» ASSIGNED TASK
Since only the text is wanted, print every entry below exactly and omit the images.

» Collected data
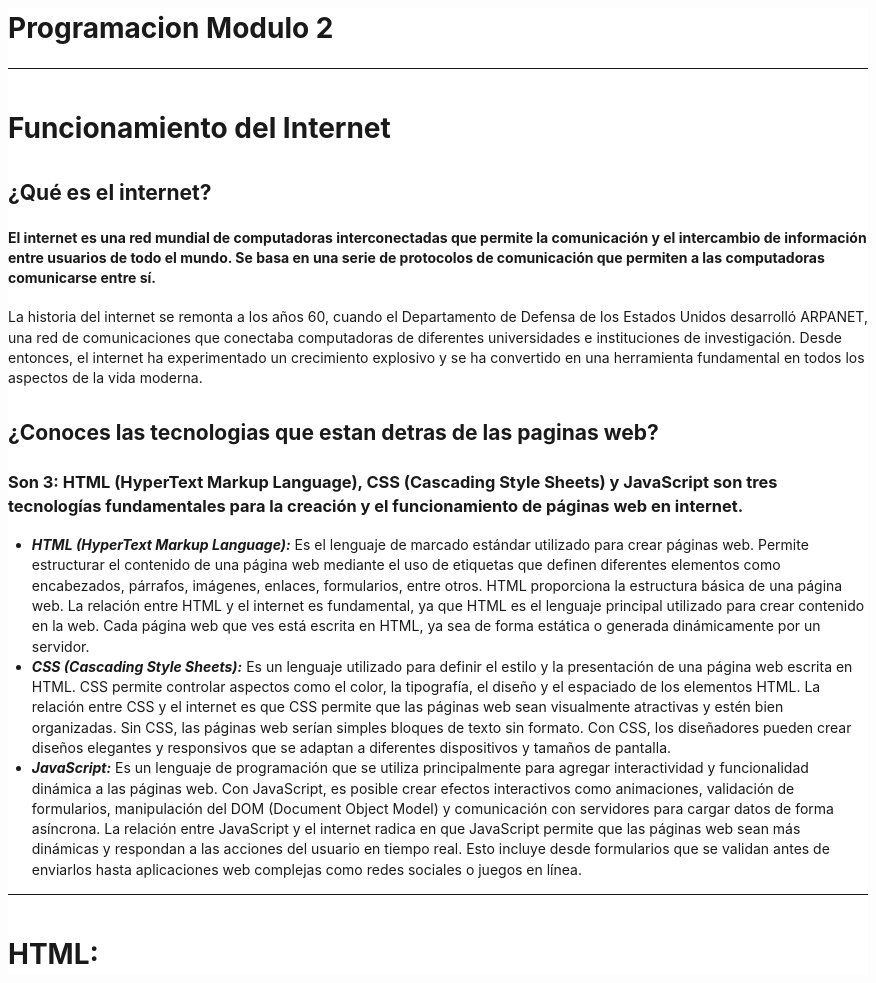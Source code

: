 # Programacion Modulo 2
---
# Funcionamiento del Internet
## ¿Qué es el internet?
 #### El internet es una red mundial de computadoras interconectadas que permite la comunicación y el intercambio de información entre usuarios de todo el mundo. Se basa en una serie de protocolos de comunicación que permiten a las computadoras comunicarse entre sí. 
 La historia del internet se remonta a los años 60, cuando el Departamento de Defensa de los Estados Unidos desarrolló ARPANET, una red de comunicaciones que conectaba computadoras de diferentes universidades e instituciones de investigación. Desde entonces, el internet ha experimentado un crecimiento explosivo y se ha convertido en una herramienta fundamental en todos los aspectos de la vida moderna.

 ## ¿Conoces las tecnologias que estan detras de las paginas web?
 ### Son 3: HTML (HyperText Markup Language), CSS (Cascading Style Sheets) y JavaScript son tres tecnologías fundamentales para la creación y el funcionamiento de páginas web en internet.

 - ***HTML (HyperText Markup Language):*** Es el lenguaje de marcado estándar utilizado para crear páginas web. Permite estructurar el contenido de una página web mediante el uso de etiquetas que definen diferentes elementos como encabezados, párrafos, imágenes, enlaces, formularios, entre otros. HTML proporciona la estructura básica de una página web. La relación entre HTML y el internet es fundamental, ya que HTML es el lenguaje principal utilizado para crear contenido en la web. Cada página web que ves está escrita en HTML, ya sea de forma estática o generada dinámicamente por un servidor.
 - ***CSS (Cascading Style Sheets):*** Es un lenguaje utilizado para definir el estilo y la presentación de una página web escrita en HTML. CSS permite controlar aspectos como el color, la tipografía, el diseño y el espaciado de los elementos HTML. La relación entre CSS y el internet es que CSS permite que las páginas web sean visualmente atractivas y estén bien organizadas. Sin CSS, las páginas web serían simples bloques de texto sin formato. Con CSS, los diseñadores pueden crear diseños elegantes y responsivos que se adaptan a diferentes dispositivos y tamaños de pantalla.
 - ***JavaScript:*** Es un lenguaje de programación que se utiliza principalmente para agregar interactividad y funcionalidad dinámica a las páginas web. Con JavaScript, es posible crear efectos interactivos como animaciones, validación de formularios, manipulación del DOM (Document Object Model) y comunicación con servidores para cargar datos de forma asíncrona. La relación entre JavaScript y el internet radica en que JavaScript permite que las páginas web sean más dinámicas y respondan a las acciones del usuario en tiempo real. Esto incluye desde formularios que se validan antes de enviarlos hasta aplicaciones web complejas como redes sociales o juegos en línea.

---
# HTML:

» OUTPUT FOR THIS TASK
Source code

: # Programacion Modulo 2
---
# Funcionamiento del Internet
## ¿Qué es el internet?
 #### El internet es una red mundial de computadoras interconectadas que permite la comunicación y el intercambio de información entre usuarios de todo el mundo. Se basa en una serie de protocolos de comunicación que permiten a las computadoras comunicarse entre sí. 
 La historia del internet se remonta a los años 60, cuando el Departamento de Defensa de los Estados Unidos desarrolló ARPANET, una red de comunicaciones que conectaba computadoras de diferentes universidades e instituciones de investigación. Desde entonces, el internet ha experimentado un crecimiento explosivo y se ha convertido en una herramienta fundamental en todos los aspectos de la vida moderna.

 ## ¿Conoces las tecnologias que estan detras de las paginas web?
 ### Son 3: HTML (HyperText Markup Language), CSS (Cascading Style Sheets) y JavaScript son tres tecnologías fundamentales para la creación y el funcionamiento de páginas web en internet.

 - ***HTML (HyperText Markup Language):*** Es el lenguaje de marcado estándar utilizado para crear páginas web. Permite estructurar el contenido de una página web mediante el uso de etiquetas que definen diferentes elementos como encabezados, párrafos, imágenes, enlaces, formularios, entre otros. HTML proporciona la estructura básica de una página web. La relación entre HTML y el internet es fundamental, ya que HTML es el lenguaje principal utilizado para crear contenido en la web. Cada página web que ves está escrita en HTML, ya sea de forma estática o generada dinámicamente por un servidor.
 - ***CSS (Cascading Style Sheets):*** Es un lenguaje utilizado para definir el estilo y la presentación de una página web escrita en HTML. CSS permite controlar aspectos como el color, la tipografía, el diseño y el espaciado de los elementos HTML. La relación entre CSS y el internet es que CSS permite que las páginas web sean visualmente atractivas y estén bien organizadas. Sin CSS, las páginas web serían simples bloques de texto sin formato. Con CSS, los diseñadores pueden crear diseños elegantes y responsivos que se adaptan a diferentes dispositivos y tamaños de pantalla.
 - ***JavaScript:*** Es un lenguaje de programación que se utiliza principalmente para agregar interactividad y funcionalidad dinámica a las páginas web. Con JavaScript, es posible crear efectos interactivos como animaciones, validación de formularios, manipulación del DOM (Document Object Model) y comunicación con servidores para cargar datos de forma asíncrona. La relación entre JavaScript y el internet radica en que JavaScript permite que las páginas web sean más dinámicas y respondan a las acciones del usuario en tiempo real. Esto incluye desde formularios que se validan antes de enviarlos hasta aplicaciones web complejas como redes sociales o juegos en línea.

---
# HTML:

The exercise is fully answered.